Training Failure Diagnosis Tree
Loss Curve Pathologies
The shape of your loss curve is diagnostic. Every pathology has a specific cause.
1. HEALTHY CONVERGENCE
Loss │*
│ **
│ ***
│ ****
│ *******
└──────────────────── Steps
2. EXPLODING LOSS (LR too high or bad init)
Loss │ /
│ /
│ ____ /
│ / \/
│****
└──────────────────── Steps
Fix: reduce LR 10x, add grad clipping
3. STUCK LOSS (LR too small, dead neurons, bad init)
Loss │****
│ ****
│ *****
│ ******** <- barely moves
└──────────────────── Steps
Fix: raise LR, check dead neuron fraction
4. OSCILLATING (LR too high for late training)
Loss │ * * * * * * * *
│ * * * * * * * * *
│* * * * * * * * * *
└──────────────────── Steps
Fix: reduce LR or use LR warmup + decay
5. OVERFIT (good train, diverging val)
Loss │* (train) <- still dropping
│ **
│ ***___ <- val starts rising
│ * * (val)
└──────────────────── Steps
Fix: regularization, more data, early stopping
6. UNDERFIT (both losses high, similar)
Loss │*****
│ ****
│ ****
│ **** <- flattens early and high
└──────────────────── Steps
Fix: larger model, reduce regularization, raise LR
| Symptom | Most Likely Cause | Primary Fix |
|---|---|---|
| Loss → NaN immediately | LR too high, log(0) | Reduce LR 10x, clamp inputs |
| Loss → NaN after N steps | Exploding gradients | Clip grad norm, reduce LR |
| Loss stuck from step 1 | Bad init, LR too small | He init, increase LR |
| Loss stuck after initial drop | LR decayed too fast | Longer warmup, check scheduler |
| Loss oscillates throughout | LR too high | Reduce by 3–10x |
| Train OK, val diverges | Overfitting | Regularization, more data |
| Both losses high and equal | Underfitting / data bug | Larger model, audit data |
| Val loss good but metric bad | Metric implementation bug | Verify metric from scratch |
Gradient Flow Analysis
Gradient flow is the circulatory system of learning.
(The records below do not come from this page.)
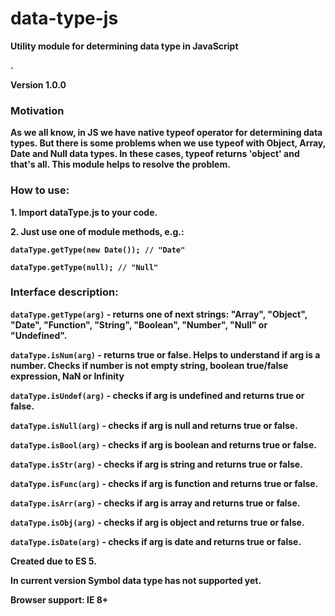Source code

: # data-type-js
<p><strong>Utility module for determining data type in JavaScript<strong><p>.
<p>Version 1.0.0<p>

<h3>Motivation</h3>
<p>As we all know, in JS we have native typeof operator for determining data types. But there is some problems when we use typeof 
with Object, Array, Date and Null data types. In these cases, typeof returns 'object' and that's all.
This module helps to resolve the problem.</p>

<h3>How to use:</h3>
<p>1. Import dataType.js to your code.</p>
<p>2. Just use one of module methods, e.g.:</p>
<p><code>dataType.getType(new Date()); // "Date"</code></p>
<p><code>dataType.getType(null); // "Null"</code></p>

<h3>Interface description:</h3>

<p><code>dataType.getType(arg)</code> - returns one of next strings: "Array", "Object", "Date", "Function", "String", "Boolean", "Number", "Null" or "Undefined".</p>

<p><code>dataType.isNum(arg)</code> - returns true or false. Helps to understand if arg is a number. Checks if number is not empty string, boolean true/false expression, NaN or Infinity</p>  

<p><code>dataType.isUndef(arg)</code> - checks if arg is undefined and returns true or false.</p> 

<p><code>dataType.isNull(arg)</code> - checks if arg is null and returns true or false.</p>
<p><code>dataType.isBool(arg)</code> - checks if arg is boolean and returns true or false.</p>
<p><code>dataType.isStr(arg)</code> - checks if arg is string and returns true or false.</p>
<p><code>dataType.isFunc(arg)</code> - checks if arg is function and returns true or false.</p>
<p><code>dataType.isArr(arg)</code> - checks if arg is array and returns true or false.</p>
<p><code>dataType.isObj(arg)</code> -  checks if arg is object and returns true or false.</p>
<p><code>dataType.isDate(arg)</code> - checks if arg is date and returns true or false.</p>

<p>Created due to ES 5.</p> 
<p>In current version Symbol data type has not supported yet.</p>
<p>Browser support: IE 8+</p>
When gradients cannot reach early layers, those layers do not learn. When gradients are too large, parameters explode. Monitoring gradient norms per layer is the first diagnostic tool to reach for.
import torch
import torch.nn as nn
from collections import defaultdict
from typing import Dict, List
import matplotlib.pyplot as plt
def compute_gradient_norms(model: nn.Module) -> Dict[str, float]:
"""
Compute L2 gradient norm for every named parameter.
Call after loss.backward() and before optimizer.step().
"""
norms = {}
for name, param in model.named_parameters():
if param.grad is not None:
norms[name] = param.grad.detach().norm(2).item()
else:
norms[name] = 0.0 # no gradient - may indicate a bug
return norms
def print_gradient_summary(
model: nn.Module,
threshold_vanish: float = 1e-6,
threshold_explode: float = 10.0,
) -> Dict[str, float]:
"""
Summarize gradient norms with pass/fail status per layer.
Call after backward(), before optimizer.step().
"""
norms = compute_gradient_norms(model)
print(f"\n{'Layer':<50} {'Grad Norm':>12} {'Status':>12}")
print("-" * 76)
for name, norm in norms.items():
if norm == 0.0:
status = "NO GRAD"
elif norm < threshold_vanish:
status = "VANISHING"
elif norm > threshold_explode:
status = "EXPLODING"
else:
status = "OK"
print(f"{name:<50} {norm:>12.4e} {status:>12}")
all_norms = list(norms.values())
if all_norms:
print(f"\nSummary: min={min(all_norms):.2e}, "
f"max={max(all_norms):.2e}, "
f"mean={sum(all_norms)/len(all_norms):.2e}")
return norms
class GradientFlowLogger:
"""
Logs gradient norms per layer across training steps.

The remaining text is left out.